Être aveugle avait ses avantages. Maigres, à l’évidence - rien ne valait des yeux en bon état, surtout pas pour toi, qui comptait sur ta vue plus que sur tous tes autres sens. Mais il y en avait quelque uns, plutôt utiles pour un angoissé de nature comme toi. Plus besoin de regarder son interlocuteur en face, plus besoin de s’inquiéter d’avoir manqué de remarquer un détail, on ne pouvait plus t’en vouloir de ne pas venir saluer une connaissance repérée à distance, et tu échappais aux regards accablants et culpabilisants, aux regards insistants qui mettent mal à l’aise. Ces regards qui disent “j’aurai ta peau”, ceux qui disent “tu me dégoûtes” mais aussi ces autres qui disent “je sais”, ces regards qui disent “tu mens”, comme le regard de Oswald, auquel tu avais pour une fois la chance d’échapper. Il y avait toujours le silence, tu me diras. La petite seconde vide qui s’éternise pour te faire comprendre certains non-dits. Aveugle, tu t’en remettais aussi de plus en plus à l’ambiance, mais Dieu sait comme tu es souvent très mauvais pour la lire. Une chance, encore, aussi rare soit-elle : pour cette fois au moins, tu n’avais pas à culpabiliser.

Alors vous parlez de Mortimer. Tu parles, surtout - tu ne sais pas s’il t’écoute, il est silencieux donc tu supposes que oui, mais tu ne lui en voudrais pas s’il s’avérait que tu parlais tout seul. C’était une petite hantise à présent : celle de parler au vide en étant convaincu qu’il s’y trouvait quelqu’un d’attentif. Tu essayais de ne pas penser à l’image que tu laissais aux autres, tu étais conscient que ta cécité t’avait rendu beaucoup plus maladroit dans ton comportement en société. C’était difficile de te comporter de façon identique à quelques semaines plus tôt, quand il te suffisait de lever la tête pour savoir instantanément ce qu’il se passait tout autour de toi. Mais tu poursuivais - à défaut de ne pas t’écouter, il t’aurait entendu, pas vrai ? C’est presque un soulagement lorsqu’il te répond. C’est fou - comme le seul fait d’entendre une voix chaleureuse répondre à la tienne peut te faire soupirer d’aise. Obligé de te raccrocher à ces voix qui t’entourent comme jamais auparavant, comme s’il s’agissait de la dernière preuve d’existence du monde extérieur, ça et le contact que tu as encore du mal à supporter.

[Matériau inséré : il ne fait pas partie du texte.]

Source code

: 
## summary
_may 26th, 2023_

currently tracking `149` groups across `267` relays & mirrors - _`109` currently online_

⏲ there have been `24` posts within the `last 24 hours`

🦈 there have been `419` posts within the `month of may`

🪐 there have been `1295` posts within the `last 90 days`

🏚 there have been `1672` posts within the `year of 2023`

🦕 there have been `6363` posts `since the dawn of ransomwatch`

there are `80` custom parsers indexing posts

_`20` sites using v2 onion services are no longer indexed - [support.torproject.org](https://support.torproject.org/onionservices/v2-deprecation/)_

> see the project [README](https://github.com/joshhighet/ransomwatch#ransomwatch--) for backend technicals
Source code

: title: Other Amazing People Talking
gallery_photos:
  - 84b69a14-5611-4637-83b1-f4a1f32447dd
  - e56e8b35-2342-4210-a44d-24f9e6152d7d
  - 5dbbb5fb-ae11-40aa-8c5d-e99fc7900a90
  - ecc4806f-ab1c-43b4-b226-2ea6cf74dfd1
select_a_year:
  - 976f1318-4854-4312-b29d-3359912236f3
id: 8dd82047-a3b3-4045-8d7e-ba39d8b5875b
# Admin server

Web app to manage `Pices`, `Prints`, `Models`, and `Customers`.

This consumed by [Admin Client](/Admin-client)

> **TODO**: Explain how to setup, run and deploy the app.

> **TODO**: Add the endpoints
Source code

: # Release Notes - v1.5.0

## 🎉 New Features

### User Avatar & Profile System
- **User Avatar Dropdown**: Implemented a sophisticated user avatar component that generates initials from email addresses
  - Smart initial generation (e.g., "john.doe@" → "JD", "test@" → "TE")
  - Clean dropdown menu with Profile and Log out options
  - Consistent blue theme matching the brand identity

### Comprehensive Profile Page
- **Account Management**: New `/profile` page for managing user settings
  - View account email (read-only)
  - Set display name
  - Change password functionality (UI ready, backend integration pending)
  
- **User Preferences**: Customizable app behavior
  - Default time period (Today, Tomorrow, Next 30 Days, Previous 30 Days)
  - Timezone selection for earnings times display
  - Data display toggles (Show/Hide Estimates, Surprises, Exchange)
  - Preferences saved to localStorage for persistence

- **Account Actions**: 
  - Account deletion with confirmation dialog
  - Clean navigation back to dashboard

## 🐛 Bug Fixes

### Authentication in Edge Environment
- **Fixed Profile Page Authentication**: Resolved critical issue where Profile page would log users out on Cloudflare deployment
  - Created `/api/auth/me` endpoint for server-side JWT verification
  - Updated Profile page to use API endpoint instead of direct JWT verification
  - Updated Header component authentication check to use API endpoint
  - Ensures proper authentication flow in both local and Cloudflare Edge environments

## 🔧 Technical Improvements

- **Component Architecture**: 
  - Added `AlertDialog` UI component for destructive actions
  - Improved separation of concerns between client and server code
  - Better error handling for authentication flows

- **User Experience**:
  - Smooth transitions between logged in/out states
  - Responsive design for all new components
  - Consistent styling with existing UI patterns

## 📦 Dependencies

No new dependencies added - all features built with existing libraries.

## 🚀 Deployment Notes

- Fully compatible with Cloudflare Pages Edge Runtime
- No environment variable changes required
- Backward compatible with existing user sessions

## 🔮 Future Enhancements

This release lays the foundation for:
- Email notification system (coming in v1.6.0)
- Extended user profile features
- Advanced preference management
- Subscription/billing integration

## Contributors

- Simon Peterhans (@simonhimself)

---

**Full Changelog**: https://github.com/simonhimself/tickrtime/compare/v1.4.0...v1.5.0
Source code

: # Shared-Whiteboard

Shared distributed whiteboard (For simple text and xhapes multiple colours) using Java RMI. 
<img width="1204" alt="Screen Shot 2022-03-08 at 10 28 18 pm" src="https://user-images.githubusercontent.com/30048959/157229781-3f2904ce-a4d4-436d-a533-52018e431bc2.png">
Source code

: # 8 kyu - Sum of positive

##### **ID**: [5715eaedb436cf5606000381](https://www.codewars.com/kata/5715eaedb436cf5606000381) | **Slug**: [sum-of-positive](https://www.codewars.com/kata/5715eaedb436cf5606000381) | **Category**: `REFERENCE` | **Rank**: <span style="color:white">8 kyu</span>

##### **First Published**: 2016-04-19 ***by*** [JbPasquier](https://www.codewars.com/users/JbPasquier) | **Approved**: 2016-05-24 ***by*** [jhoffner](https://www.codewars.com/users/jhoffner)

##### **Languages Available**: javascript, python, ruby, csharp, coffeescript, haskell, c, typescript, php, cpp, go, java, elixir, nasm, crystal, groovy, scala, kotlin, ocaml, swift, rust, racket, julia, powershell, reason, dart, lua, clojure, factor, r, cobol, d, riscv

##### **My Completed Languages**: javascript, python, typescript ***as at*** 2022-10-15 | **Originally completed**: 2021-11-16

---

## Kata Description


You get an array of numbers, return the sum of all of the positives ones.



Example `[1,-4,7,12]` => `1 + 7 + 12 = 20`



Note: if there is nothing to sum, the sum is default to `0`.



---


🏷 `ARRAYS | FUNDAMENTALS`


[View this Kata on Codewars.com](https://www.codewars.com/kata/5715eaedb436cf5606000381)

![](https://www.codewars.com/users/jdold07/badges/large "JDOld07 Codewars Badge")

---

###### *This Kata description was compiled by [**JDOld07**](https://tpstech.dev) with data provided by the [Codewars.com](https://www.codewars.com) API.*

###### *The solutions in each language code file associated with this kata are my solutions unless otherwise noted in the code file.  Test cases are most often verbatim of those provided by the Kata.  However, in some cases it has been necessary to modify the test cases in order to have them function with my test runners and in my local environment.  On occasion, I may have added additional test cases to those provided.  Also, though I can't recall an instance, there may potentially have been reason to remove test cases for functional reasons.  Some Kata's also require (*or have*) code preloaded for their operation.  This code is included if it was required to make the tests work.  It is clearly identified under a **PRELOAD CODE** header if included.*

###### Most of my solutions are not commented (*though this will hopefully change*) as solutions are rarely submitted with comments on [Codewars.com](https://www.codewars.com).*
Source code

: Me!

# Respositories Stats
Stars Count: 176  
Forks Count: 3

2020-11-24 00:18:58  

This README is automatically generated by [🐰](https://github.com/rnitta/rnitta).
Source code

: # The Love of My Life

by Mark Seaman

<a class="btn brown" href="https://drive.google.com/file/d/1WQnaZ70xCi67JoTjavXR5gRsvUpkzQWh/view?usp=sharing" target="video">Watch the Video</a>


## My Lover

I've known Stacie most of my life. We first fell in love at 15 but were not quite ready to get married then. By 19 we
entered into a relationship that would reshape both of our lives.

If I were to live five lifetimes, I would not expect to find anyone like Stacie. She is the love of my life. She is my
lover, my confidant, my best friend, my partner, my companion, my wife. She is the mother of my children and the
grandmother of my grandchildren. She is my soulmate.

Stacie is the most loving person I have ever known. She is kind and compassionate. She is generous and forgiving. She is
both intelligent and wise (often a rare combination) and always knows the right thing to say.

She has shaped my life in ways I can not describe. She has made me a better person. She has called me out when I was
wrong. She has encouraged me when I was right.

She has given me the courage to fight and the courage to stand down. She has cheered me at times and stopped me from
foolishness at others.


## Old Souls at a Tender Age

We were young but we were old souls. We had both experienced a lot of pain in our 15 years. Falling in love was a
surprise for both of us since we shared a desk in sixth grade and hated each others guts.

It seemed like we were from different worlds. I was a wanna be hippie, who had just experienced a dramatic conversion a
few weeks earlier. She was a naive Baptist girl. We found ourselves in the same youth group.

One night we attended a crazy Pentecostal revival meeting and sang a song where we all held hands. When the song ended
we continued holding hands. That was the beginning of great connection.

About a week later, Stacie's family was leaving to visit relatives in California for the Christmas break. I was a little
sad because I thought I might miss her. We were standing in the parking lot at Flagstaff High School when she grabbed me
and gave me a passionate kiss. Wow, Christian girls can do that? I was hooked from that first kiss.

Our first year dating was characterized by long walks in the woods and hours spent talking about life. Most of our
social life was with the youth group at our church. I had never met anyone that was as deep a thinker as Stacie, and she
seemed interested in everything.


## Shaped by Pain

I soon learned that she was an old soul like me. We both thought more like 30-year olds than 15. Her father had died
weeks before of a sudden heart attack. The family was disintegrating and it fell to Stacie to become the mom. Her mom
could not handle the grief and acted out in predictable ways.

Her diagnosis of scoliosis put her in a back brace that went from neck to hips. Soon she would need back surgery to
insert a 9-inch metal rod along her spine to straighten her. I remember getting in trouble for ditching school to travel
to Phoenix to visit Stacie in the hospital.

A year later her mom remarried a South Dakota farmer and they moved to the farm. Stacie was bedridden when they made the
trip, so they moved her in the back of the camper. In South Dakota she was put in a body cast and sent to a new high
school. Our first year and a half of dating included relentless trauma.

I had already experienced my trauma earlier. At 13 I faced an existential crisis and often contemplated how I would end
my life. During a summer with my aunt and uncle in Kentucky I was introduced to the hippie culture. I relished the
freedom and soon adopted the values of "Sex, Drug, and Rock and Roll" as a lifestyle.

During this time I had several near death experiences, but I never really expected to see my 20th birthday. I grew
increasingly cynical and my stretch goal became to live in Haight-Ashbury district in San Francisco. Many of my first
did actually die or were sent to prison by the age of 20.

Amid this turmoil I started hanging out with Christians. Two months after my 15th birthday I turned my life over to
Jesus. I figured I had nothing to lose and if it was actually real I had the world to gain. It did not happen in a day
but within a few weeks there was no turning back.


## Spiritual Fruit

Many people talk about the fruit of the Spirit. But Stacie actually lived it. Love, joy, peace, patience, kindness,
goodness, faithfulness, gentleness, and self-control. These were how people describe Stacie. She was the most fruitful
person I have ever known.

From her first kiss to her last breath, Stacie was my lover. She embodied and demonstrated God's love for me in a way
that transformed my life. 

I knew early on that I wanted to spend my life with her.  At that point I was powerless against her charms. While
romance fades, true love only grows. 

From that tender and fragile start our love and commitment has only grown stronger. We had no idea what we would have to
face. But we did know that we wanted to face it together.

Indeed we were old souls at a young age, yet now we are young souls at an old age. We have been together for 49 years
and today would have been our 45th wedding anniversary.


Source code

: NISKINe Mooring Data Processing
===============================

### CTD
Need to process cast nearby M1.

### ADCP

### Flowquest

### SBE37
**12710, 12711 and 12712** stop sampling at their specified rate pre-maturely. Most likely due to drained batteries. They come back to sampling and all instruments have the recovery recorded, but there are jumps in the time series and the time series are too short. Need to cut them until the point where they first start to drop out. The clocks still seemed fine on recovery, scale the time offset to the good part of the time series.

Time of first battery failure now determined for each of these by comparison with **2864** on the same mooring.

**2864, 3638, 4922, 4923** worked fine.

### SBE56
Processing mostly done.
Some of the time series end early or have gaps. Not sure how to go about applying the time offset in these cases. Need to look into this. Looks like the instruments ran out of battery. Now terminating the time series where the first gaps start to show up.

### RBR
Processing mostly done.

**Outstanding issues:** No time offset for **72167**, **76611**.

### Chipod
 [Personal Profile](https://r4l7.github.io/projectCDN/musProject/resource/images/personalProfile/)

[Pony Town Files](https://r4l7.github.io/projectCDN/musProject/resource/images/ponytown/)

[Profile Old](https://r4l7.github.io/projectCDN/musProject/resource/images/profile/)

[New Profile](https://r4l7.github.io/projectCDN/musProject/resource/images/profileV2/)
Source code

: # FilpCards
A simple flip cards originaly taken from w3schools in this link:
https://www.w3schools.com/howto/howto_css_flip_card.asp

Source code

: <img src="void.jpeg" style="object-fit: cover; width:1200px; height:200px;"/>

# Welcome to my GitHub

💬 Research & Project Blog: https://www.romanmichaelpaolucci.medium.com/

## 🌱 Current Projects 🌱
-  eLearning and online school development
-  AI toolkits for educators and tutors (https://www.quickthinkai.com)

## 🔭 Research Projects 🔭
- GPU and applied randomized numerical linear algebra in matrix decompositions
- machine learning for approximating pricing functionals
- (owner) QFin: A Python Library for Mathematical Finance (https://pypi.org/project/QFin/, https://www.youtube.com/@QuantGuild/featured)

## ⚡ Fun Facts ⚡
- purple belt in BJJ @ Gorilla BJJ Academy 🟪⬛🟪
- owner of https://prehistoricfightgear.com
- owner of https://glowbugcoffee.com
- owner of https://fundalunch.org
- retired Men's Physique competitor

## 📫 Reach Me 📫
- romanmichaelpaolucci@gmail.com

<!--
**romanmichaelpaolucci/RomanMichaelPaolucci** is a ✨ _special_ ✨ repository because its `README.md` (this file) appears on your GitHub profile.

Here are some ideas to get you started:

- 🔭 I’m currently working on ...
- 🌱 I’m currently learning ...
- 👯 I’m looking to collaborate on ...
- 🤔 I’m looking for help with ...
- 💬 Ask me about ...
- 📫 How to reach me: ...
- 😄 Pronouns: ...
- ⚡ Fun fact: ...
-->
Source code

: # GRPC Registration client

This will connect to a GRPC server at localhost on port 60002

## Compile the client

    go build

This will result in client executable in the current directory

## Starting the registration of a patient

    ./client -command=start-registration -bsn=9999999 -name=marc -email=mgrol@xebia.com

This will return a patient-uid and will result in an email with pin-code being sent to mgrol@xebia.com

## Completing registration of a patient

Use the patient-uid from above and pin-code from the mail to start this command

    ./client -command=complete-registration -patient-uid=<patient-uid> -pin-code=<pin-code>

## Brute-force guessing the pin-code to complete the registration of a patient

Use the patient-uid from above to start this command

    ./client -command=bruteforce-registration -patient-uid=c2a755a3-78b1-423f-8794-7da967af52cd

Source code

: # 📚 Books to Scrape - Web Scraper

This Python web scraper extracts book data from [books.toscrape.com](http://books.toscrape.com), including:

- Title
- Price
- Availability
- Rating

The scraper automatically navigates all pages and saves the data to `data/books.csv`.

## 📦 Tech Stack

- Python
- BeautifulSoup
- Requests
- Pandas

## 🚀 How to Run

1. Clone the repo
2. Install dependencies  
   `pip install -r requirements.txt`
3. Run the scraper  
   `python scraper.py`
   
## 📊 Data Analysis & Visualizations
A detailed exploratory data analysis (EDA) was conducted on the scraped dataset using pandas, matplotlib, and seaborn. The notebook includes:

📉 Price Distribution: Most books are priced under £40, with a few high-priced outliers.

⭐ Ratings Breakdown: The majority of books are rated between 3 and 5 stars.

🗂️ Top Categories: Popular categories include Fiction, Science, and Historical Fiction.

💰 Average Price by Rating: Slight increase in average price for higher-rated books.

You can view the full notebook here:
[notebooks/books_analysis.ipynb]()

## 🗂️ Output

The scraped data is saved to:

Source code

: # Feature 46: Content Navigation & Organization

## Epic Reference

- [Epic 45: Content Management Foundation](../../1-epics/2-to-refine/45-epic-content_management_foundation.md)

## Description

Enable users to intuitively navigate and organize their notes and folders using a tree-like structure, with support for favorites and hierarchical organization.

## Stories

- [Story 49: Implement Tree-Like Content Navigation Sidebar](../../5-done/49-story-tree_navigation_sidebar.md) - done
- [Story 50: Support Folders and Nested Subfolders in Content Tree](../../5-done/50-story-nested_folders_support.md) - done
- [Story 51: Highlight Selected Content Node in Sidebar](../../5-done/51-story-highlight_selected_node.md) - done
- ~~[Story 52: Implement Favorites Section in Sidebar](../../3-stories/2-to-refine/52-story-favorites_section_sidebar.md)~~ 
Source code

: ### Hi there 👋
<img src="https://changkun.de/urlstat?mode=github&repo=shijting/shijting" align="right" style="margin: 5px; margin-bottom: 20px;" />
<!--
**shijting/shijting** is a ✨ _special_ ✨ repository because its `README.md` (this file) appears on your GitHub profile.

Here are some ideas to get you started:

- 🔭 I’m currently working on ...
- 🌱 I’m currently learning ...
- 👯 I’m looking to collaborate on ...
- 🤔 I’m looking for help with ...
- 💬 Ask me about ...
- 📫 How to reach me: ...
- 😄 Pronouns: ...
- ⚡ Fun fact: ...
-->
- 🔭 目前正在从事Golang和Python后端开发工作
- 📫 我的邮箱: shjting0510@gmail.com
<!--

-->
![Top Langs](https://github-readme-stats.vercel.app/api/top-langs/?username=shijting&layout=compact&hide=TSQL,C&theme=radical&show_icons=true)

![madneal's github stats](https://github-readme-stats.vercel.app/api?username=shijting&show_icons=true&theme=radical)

Cela t’étonne que Oswald t’avoue avoir peur de Mr. Oiseau. Il faut dire que tu es de loin plus à l’aise avec les animaux qu’avec les humains en ce qui te concerne, alors tu as été plus que ravi de découvrir ce qui te tiendrait compagnie. « J’y vis, maintenant. J’y passe la plupart de mon temps, c’est devenu difficile de sortir. C’est trop récent, j’ai beaucoup de difficultés, je ne peux pas vivre seul, je me blesse trop facilement. Mais je n’ai pas besoin de grand chose, je n’ai pas à l’embêter tant que ça. » Tu détestes cette sensation, celle d’être un fardeau, un poids. Tu as toujours été incapable de te gérer. Seul dans ton appartement, à te laisser dépérir - tu n’étais pourtant pas moins doté qu’un autre, tu avais tes yeux, tes mains, mais trop d’angoisse, trop de maladresse, et la dépression t’attachait à ton lit trop d’heures chaque jour. Tu ne peux plus faire ça. Tu ne peux plus te laisser mourir à l’abri des regards comme auparavant, tu te tuerais pour de vrai cette fois. Tu dépendais de Mortimer, tu faisais un monde d’efforts pour ne pas peser trop lourd sur ses épaules. Les premiers jours avaient été terribles, c’est à peine si tu avais été capable de faire un pas. La peur de l’inconnu, la peur du noir, quelle ironie tout de même.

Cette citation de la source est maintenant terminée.